Beim schlüsselfertigen Haus wird auch der gesamte Ausbau vom Anbieter durchgeführt. Dabei wird entweder das Haus vom Anbieter vor Ort schlüsselfertig gemacht (Wasser-, Heizungs- und Elektroinstallation etc.) oder weitestgehend vorgefertigt angeliefert. Der Grad der Vorfertigung hängt von den Fähigkeiten, Wünschen und Vermögensverhältnissen der Bauherren ab. Da der Begriff „Schlüsselfertig“ nicht geschützt ist, legt jede Firma die Leistung nach eigenem Ermessen auf, so dass häufig Bodenbeläge sowie Tapeten und Farbarbeiten nicht im Preis enthalten sind.
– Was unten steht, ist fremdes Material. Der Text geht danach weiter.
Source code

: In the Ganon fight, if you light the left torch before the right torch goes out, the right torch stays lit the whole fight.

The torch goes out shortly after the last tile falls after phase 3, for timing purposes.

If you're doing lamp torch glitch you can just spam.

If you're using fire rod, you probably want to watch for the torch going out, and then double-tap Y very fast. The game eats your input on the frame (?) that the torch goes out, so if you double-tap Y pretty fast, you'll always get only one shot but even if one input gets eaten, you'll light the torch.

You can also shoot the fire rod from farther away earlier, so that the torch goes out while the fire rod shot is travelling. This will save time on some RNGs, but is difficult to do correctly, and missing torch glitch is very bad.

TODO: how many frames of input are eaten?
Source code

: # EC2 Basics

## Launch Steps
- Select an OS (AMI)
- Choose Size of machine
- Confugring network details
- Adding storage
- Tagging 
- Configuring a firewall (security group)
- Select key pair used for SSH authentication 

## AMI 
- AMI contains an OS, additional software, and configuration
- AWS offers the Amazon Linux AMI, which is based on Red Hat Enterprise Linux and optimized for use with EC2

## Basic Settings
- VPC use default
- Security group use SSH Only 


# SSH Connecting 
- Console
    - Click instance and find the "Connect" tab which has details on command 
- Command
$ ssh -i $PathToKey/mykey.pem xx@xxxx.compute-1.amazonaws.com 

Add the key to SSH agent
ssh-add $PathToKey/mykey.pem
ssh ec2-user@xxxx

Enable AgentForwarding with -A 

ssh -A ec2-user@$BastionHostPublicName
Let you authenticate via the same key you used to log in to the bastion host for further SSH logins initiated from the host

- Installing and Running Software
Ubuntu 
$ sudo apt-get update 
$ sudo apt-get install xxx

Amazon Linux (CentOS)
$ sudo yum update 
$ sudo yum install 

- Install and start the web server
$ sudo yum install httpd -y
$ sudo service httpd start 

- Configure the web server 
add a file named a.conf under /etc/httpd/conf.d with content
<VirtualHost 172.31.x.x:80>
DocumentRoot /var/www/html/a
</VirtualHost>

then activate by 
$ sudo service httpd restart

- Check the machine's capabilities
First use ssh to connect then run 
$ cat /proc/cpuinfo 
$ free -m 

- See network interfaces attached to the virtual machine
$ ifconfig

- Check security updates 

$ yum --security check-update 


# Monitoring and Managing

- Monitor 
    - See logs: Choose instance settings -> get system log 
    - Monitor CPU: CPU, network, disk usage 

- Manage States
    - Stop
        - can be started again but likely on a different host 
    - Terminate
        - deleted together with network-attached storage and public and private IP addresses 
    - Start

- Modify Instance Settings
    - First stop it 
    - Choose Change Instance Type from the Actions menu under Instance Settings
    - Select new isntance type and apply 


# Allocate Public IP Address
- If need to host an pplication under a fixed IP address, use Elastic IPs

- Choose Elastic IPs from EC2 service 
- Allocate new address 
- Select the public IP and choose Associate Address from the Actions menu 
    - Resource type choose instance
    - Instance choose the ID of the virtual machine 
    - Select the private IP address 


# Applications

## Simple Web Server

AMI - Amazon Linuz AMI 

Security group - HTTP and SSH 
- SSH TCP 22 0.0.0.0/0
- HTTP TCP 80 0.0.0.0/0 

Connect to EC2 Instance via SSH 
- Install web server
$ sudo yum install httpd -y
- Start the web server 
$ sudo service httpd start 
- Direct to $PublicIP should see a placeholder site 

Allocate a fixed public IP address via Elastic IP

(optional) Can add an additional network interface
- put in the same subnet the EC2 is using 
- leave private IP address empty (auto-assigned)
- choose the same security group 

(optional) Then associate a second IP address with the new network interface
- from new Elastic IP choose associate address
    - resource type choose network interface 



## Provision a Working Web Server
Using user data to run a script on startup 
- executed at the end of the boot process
Bei manchen Firmen sind Kanal- und Versorgungsanschlüsse nicht berücksichtigt.

Vorteile

Modernes Fertighaus
Umfassend auf Kundenwunsch konfektionierbares Fertighaus

Die Vorteile der Bauweise sind der schnelle Bauverlauf, die Präzision bei der Herstellung und eine bessere Kostenkontrolle. Dadurch, dass das Haus schnell aufgebaut wird, kann nur wenig Feuchtigkeit in den Bau eindringen. Außerdem werden so Lohnkosten gespart, die in Deutschland der wesentliche Kostenfaktor beim Bauen sind.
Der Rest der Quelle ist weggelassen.